Hinzu kommt: Die Regierung positionierte sich in jüngster Vergangenheit gegen die sogenannte Istanbul-Konvention. Das Übereinkommen des Europarats aus dem Jahr 2011 soll Gewalt gegen Frauen, insbesondere häusliche Gewalt, eindämmen und die Gleichstellung von Mann und Frau stärken. Laut Erdogan sei die Konvention jedoch "sehr falsch", da es traditionelle Geschlechterbilder in Frage stelle. Damit brachte er Frauen im ganzen Land gegen sich auf.
"Das ist alles, was ich will..."
Aysel verbrachte acht Monate im Frauenhaus. Nachdem sie ihrem Ehemann zusicherte, dass er im Falle einer Scheidung keinen Unterhalt zahlen muss, ließen sie sich einvernehmlich scheiden. Irgendwann fand Aysel dann eine günstige Wohnung zur Miete, wo sie mit ihren Kindern hinzog. Die staatliche Sozialhilfe beträgt 175 Euro, die Miete für die Wohnung liegt bei 110 Euro.
Von dem restlichen Geld versucht sie, ihren Lebensunterhalt zu bestreiten. "Ich wünschte, die Behörden würden einmal vorbeischauen und sehen, was ich hier einstecken muss." Aufgrund der finanziellen Engpässe könne sie zudem die Mängel im Haus nicht beheben.
Aysel lebt auch nach der Scheidung noch in permanenter Angst, sie fühlt sich nicht sicher. Eine Verordnung soll zwar dafür sorgen, dass ihre personenbezogenen Daten gegenüber ihrem Ex-Mann verborgen bleiben. Die Verordnung gilt jedoch nicht für ihre Kinder. Aysel hat deshalb beschlossen, ihre Kinder nicht in der Schule anzumelden. Sie befürchtet, dass ihr geschiedener Ehemann dadurch ihren Wohnsitz herausfinden könnte. "Ich weiß, dass er dort am ersten Tag auf uns warten wird", so Aysel.

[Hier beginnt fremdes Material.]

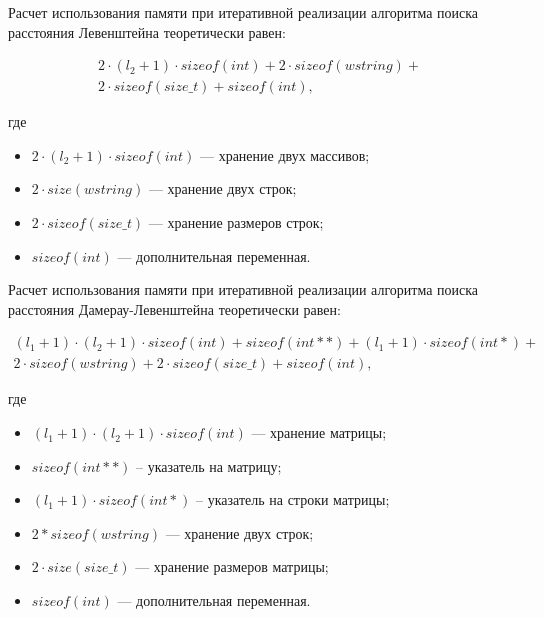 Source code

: Расчет использования памяти при итеративной реализации алгоритма поиска расстояния Левенштейна теоретически равен:

\begin{equation}
	\label{eq:lev_mtr_memory}
	\begin{aligned}
		2 \cdot (l_2 + 1) \cdot sizeof(int) +  2 \cdot sizeof(wstring) + \\
		 2 \cdot sizeof(size\_t) + sizeof(int),
	\end{aligned}
\end{equation}

где 
\begin{itemize}[label=--]
	\item $2 \cdot (l_2 + 1) \cdot sizeof(int)$ --- хранение двух массивов;
	\item $2 \cdot size(wstring)$ --- хранение двух строк;
	\item $2 \cdot sizeof(size\_t)$ --- хранение размеров строк;
	\item $sizeof(int)$ --- дополнительная переменная.
\end{itemize}

Расчет использования памяти при итеративной реализации алгоритма поиска расстояния Дамерау-Левенштейна теоретически равен:

\begin{equation}
	\label{eq:dl_mtr_memory}
	\begin{aligned}
		(l_1 + 1) \cdot (l_2 + 1) \cdot sizeof(int) + sizeof(int **) + (l_1 + 1) \cdot sizeof(int *) +  \\
		2 \cdot sizeof(wstring) + 2 \cdot sizeof(size\_t) + sizeof(int),
	\end{aligned}
\end{equation}

где 
\begin{itemize} [label=--]
	\item $(l_1 + 1) \cdot (l_2 + 1) \cdot sizeof(int)$ --- хранение матрицы;
	\item $sizeof(int **)$ -- указатель на матрицу;
	\item $(l_1 + 1) \cdot sizeof(int *)$ -- указатель на строки матрицы;
	\item $2 * sizeof(wstring)$ --- хранение двух строк;
	\item $2 \cdot size(size\_t)$ --- хранение размеров матрицы;
	\item $sizeof(int)$ --- дополнительная переменная.
\end{itemize}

"Er wurde nie bestraft und deswegen hat er überhaupt keine Angst, er wird die Gewalt fortsetzen. Ich wünschte, jemand würde mir sagen:'Er ist nicht mehr hinter dir her, er wird dir nicht mehr weh tun'. Das ist alles, was ich will."
*Aus Sicherheitsgründen wird das Gesicht der Protagonistin nicht gezeigt und der Name geändert.